Dr. Martin Trauth, University of Potsdam

Researchers and students at the University of Potsdam are reconstructing Earth’s environment as it existed millions of years ago. By analyzing algae and organisms in sediment samples taken from ancient lakes in East Africa, they make inferences about the environment long ago, including the salinity of lakes, water depths, and abundance of nutrients.

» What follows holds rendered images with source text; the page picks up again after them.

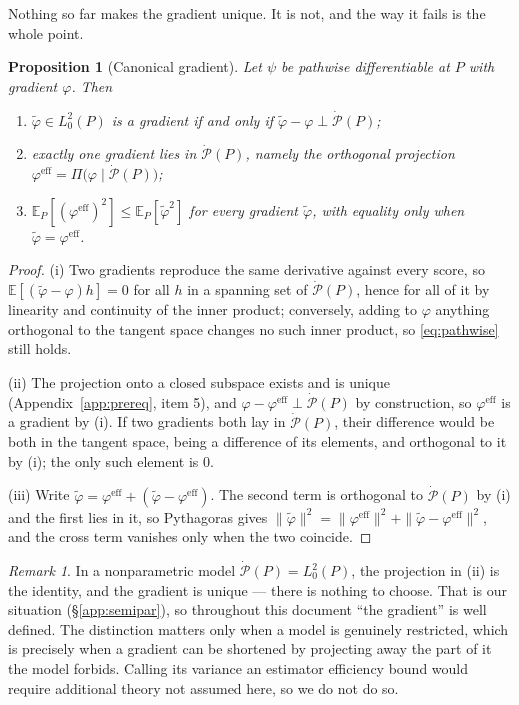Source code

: \documentclass[11pt,a4paper]{article}
\theoremstyle{plain}
\newtheorem{proposition}[theorem]{Proposition}
\theoremstyle{definition}
\theoremstyle{remark}
\newtheorem*{remark*}{Remark}
\newcommand{\E}{\mathbb E}
\begin{document}
Nothing so far makes the gradient unique. It is not, and the way it fails is the whole point.

\begin{proposition}[Canonical gradient]\label{prop:canonical}
Let $\psi$ be pathwise differentiable at $P$ with gradient $\varphi$. Then
\begin{enumerate}[leftmargin=*,label=(\roman*)]
\item $\tilde\varphi\in L^2_0(P)$ is a gradient if and only if
$\tilde\varphi-\varphi\perp\dot{\mathcal P}(P)$;
\item exactly one gradient lies in $\dot{\mathcal P}(P)$, namely the orthogonal projection
$\varphi^{\mathrm{eff}}=\Pi\bigl(\varphi\mid\dot{\mathcal P}(P)\bigr)$;
\item $\E_P[(\varphi^{\mathrm{eff}})^2]\le\E_P[\tilde\varphi^2]$ for every gradient
$\tilde\varphi$, with equality only when $\tilde\varphi=\varphi^{\mathrm{eff}}$.
\end{enumerate}
\end{proposition}

\begin{proof}
(i) Two gradients reproduce the same derivative against every score, so
$\E[(\tilde\varphi-\varphi)h]=0$ for all $h$ in a spanning set of $\dot{\mathcal P}(P)$, hence
for all of it by linearity and continuity of the inner product; conversely, adding to $\varphi$
anything orthogonal to the tangent space changes no such inner product, so \eqref{eq:pathwise}
still holds.

(ii) The projection onto a closed subspace exists and is unique (Appendix~\ref{app:prereq}, item
5), and $\varphi-\varphi^{\mathrm{eff}}\perp\dot{\mathcal P}(P)$ by construction, so
$\varphi^{\mathrm{eff}}$ is a gradient by (i). If two gradients both lay in
$\dot{\mathcal P}(P)$, their difference would be both in the tangent space, being a difference of
its elements, and orthogonal to it by (i); the only such element is $0$.

(iii) Write $\tilde\varphi=\varphi^{\mathrm{eff}}+(\tilde\varphi-\varphi^{\mathrm{eff}})$. The
second term is orthogonal to $\dot{\mathcal P}(P)$ by (i) and the first lies in it, so Pythagoras
gives $\|\tilde\varphi\|^2=\|\varphi^{\mathrm{eff}}\|^2+\|\tilde\varphi-\varphi^{\mathrm{eff}}\|^2$,
and the cross term vanishes only when the two coincide.
\end{proof}

\begin{remark*}
In a nonparametric model $\dot{\mathcal P}(P)=L^2_0(P)$, the projection in (ii) is the identity,
and the gradient is unique --- there is nothing to choose. That is our situation
(\S\ref{app:semipar}), so throughout this document ``the gradient'' is well defined. The
distinction matters only when a model is genuinely restricted, which is precisely when a
gradient can be shortened by projecting away the part of it the model forbids. Calling its
variance an estimator efficiency bound would require additional theory not assumed here, so we
do not do so.
\end{remark*}
\end{document}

Using MATLAB® and companion toolboxes, they apply multiple techniques to analyze spatially and temporally sampled environmental data. They then link environmental changes with known jumps in human and animal evolution to predict how present-day climate changes will affect the biosphere.

“There is no better tool for establishing links in the data than MATLAB,” says Dr. Martin Trauth, associate professor at University of Potsdam. “MATLAB makes the process efficient for our researchers and students because they only have to learn one tool to work with everything from algae communities to digital elevation models.”


The time series data acquired from lake sediment typically shows long-term climate trends, sudden events, or recurring rainfall cycles in East Africa.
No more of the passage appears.